Selecting IBM WebSphere® Application Server cipher suites

Edit online

The ciphers described in this topic have been selected to run the performance test.

For Scenario 1 the following assumptions have been made:
  • Access to the benchmark application is SSL secured with a strong encryption
  • The ciphers involved should be fully supported by System z® cryptographic features
The following ciphers have been chosen to conduct the performance test:
  • SSL symmetric cipher: AES-256
  • SSL asymmetric cipher: RSA with 2048-bit and 4096-bit key length
Note: Crypto Express3 (CEX3) feature support of RSA keys with 4096-bit length became available for z196 with MCL N29766.021 in December, 2010.

Various SSL cipher suites can be enabled or disabled using the IBM WebSphere Application Server (WAS) administration console. For the System Under Test (SUT) a single cipher suite is selected to force the use of the given ciphers.

Production systems often have other requirements related to supported SSL cipher suites for an application server. Usually they are not restricted to a single suite. However, you should take care that the selected cipher suites are fully supported by IBM® System z cryptographic features. A lot of cipher suites are only partially or not supported by cryptographic hardware features.

Tip: icainfo lists ciphers supported by libICA. Use the icastats command to check that the desired ciphers show request counts in the hardware column.

Table 1 shows some examples of RSA-AES cipher suite variants offered by WAS Version 8. But not all cipher suites are supported in the same manner. First, depending on the System z system (CPACF level) and CEX features, not all ciphers are supported. Second, not all cipher suite variants are supported.

Table 1. Overview of WAS SSL cipher suites with AES-256

WAS Version 8 cipher suite

IBM System z cryptographic stack support

SSL_RSA_WITH_AES_256_CBC_SHA

Full support

SSL_RSA_WITH_AES_256_CBC_SHA256

Not supported

Currently no SHA-256 support for openCryptoki / ICA token with RSA *

SSL_DHE_RSA_WITH_AES_256_CBC_SHA

Only partially supported

DHE-RSA in software; AES in hardware

SSL_ECDH_RSA_WITH_AES_256_CBC_SHA

Not supported

ECDH-RSA currently not supported

SSL_ECDHE_RSA_WITH_AES_256_CBC_SHA

Not supported

ECDHE-RSA currently not supported

* SHA-256 standalone is supported (see icainfo output), but not in combination with a RSA cipher suite.

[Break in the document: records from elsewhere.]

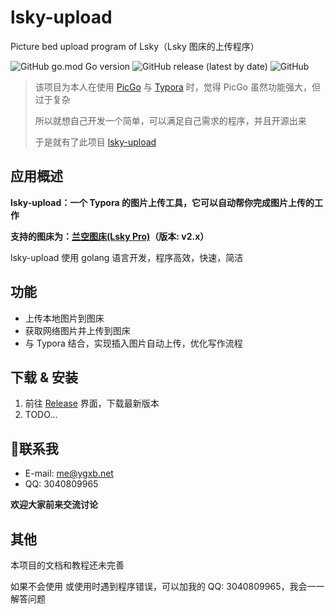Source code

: # lsky-upload
Picture bed upload program of Lsky（Lsky 图床的上传程序）

![GitHub go.mod Go version](https://img.shields.io/github/go-mod/go-version/YGXB-net/lsky-upload) ![GitHub release (latest by date)](https://img.shields.io/github/v/release/YGXB-net/lsky-upload) ![GitHub](https://img.shields.io/github/license/YGXB-net/lsky-upload)

> 该项目为本人在使用 [PicGo](https://github.com/Molunerfinn/PicGo) 与 [Typora](https://typoraio.cn/) 时，觉得 PicGo 虽然功能强大，但过于复杂
>
> 所以就想自己开发一个简单，可以满足自己需求的程序，并且开源出来
>
> 于是就有了此项目 [lsky-upload](https://github.com/YGXB-net/lsky-upload)

## 应用概述

**lsky-upload：一个 Typora 的图片上传工具，它可以自动帮你完成图片上传的工作**

**支持的图床为：[兰空图床(Lsky Pro)](https://github.com/lsky-org/lsky-pro)（版本: v2.x）**

lsky-upload 使用 golang 语言开发，程序高效，快速，简洁

## 功能

- 上传本地图片到图床
- 获取网络图片并上传到图床
- 与 Typora 结合，实现插入图片自动上传，优化写作流程

## 下载 & 安装

1. 前往 [Release](./releases) 界面，下载最新版本
2. TODO...

## :email:联系我

- E-mail: [me@ygxb.net](mailto:me@ygxb.net)
- QQ: 3040809965

**欢迎大家前来交流讨论**

## 其他

本项目的文档和教程还未完善

如果不会使用 或使用时遇到程序错误，可以加我的 QQ: 3040809965，我会一一解答问题
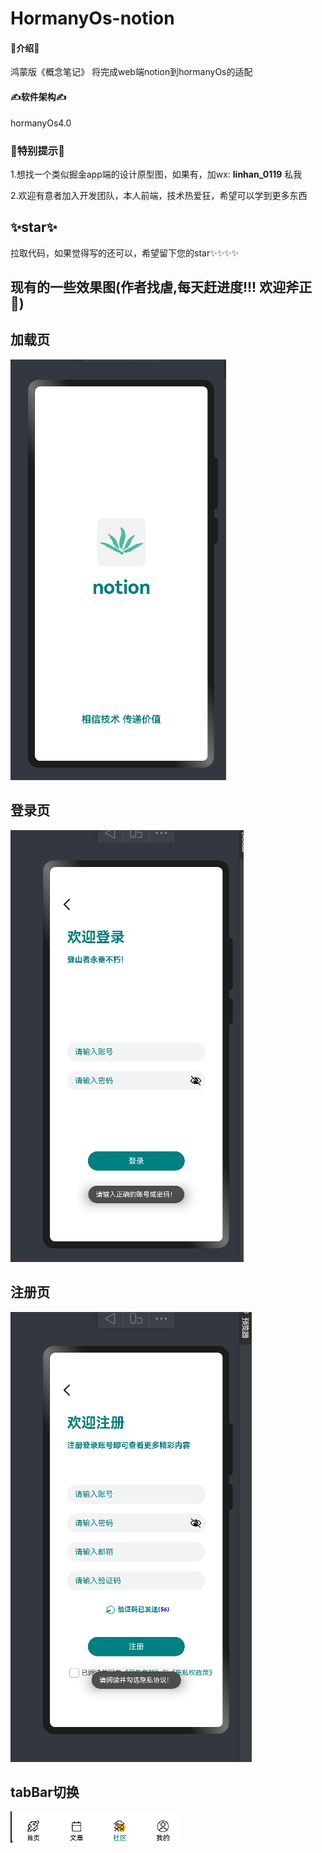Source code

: # HormanyOs-notion

#### 🍃介绍🍃
鸿蒙版《概念笔记》 将完成web端notion到hormanyOs的适配

#### ✍软件架构✍
hormanyOs4.0


### 🚀特别提示🚀
1.想找一个类似掘金app端的设计原型图，如果有，加wx: **linhan_0119** 私我

2.欢迎有意者加入开发团队，本人前端，技术热爱狂，希望可以学到更多东西

## ✨star✨
拉取代码，如果觉得写的还可以，希望留下您的star✨✨✨✨

## 现有的一些效果图(作者找虐,每天赶进度!!! 欢迎斧正 🙊)

## 加载页
![img.png](img.png)

## 登录页
![img_1.png](img_1.png)

## 注册页
![img_2.png](img_2.png)

## tabBar切换
![img_3.png](img_3.png)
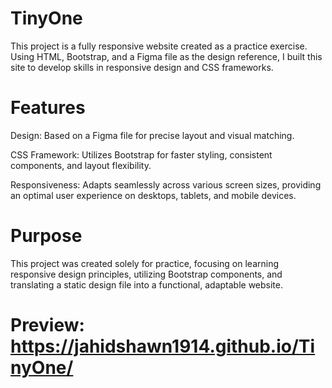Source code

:# TinyOne
This project is a fully responsive website created as a practice exercise. Using HTML, Bootstrap, and a Figma file as the design reference, I built this site to develop skills in responsive design and CSS frameworks.

# Features
 Design: Based on a Figma file for precise layout and visual matching.
 
 CSS Framework: Utilizes Bootstrap for faster styling, consistent components, and layout flexibility.
 
 Responsiveness: Adapts seamlessly across various screen sizes, providing an optimal user experience on desktops, tablets, and mobile devices.
# Purpose
This project was created solely for practice, focusing on learning responsive design principles, utilizing Bootstrap components, and translating a static design file into a functional, adaptable website.
# Preview: https://jahidshawn1914.github.io/TinyOne/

The WAS administration console provides a dialog for configuring SSL cipher suites. The administration console navigation path is:

Security > SSL certificate and key management > SSL configurations > NodeDefaultSSLSettings > Quality of protection (QoP) settings

Figure 1. Quality of Protection (QoP) settings
Screen shot showing the QoP fields and possible settings

SSL_RSA_WITH_AES_256_CBC_SHA has been chosen for the SUT. This suite is fully supported by the System z cryptographic features and meets the requirements for the test as a strong cipher suite.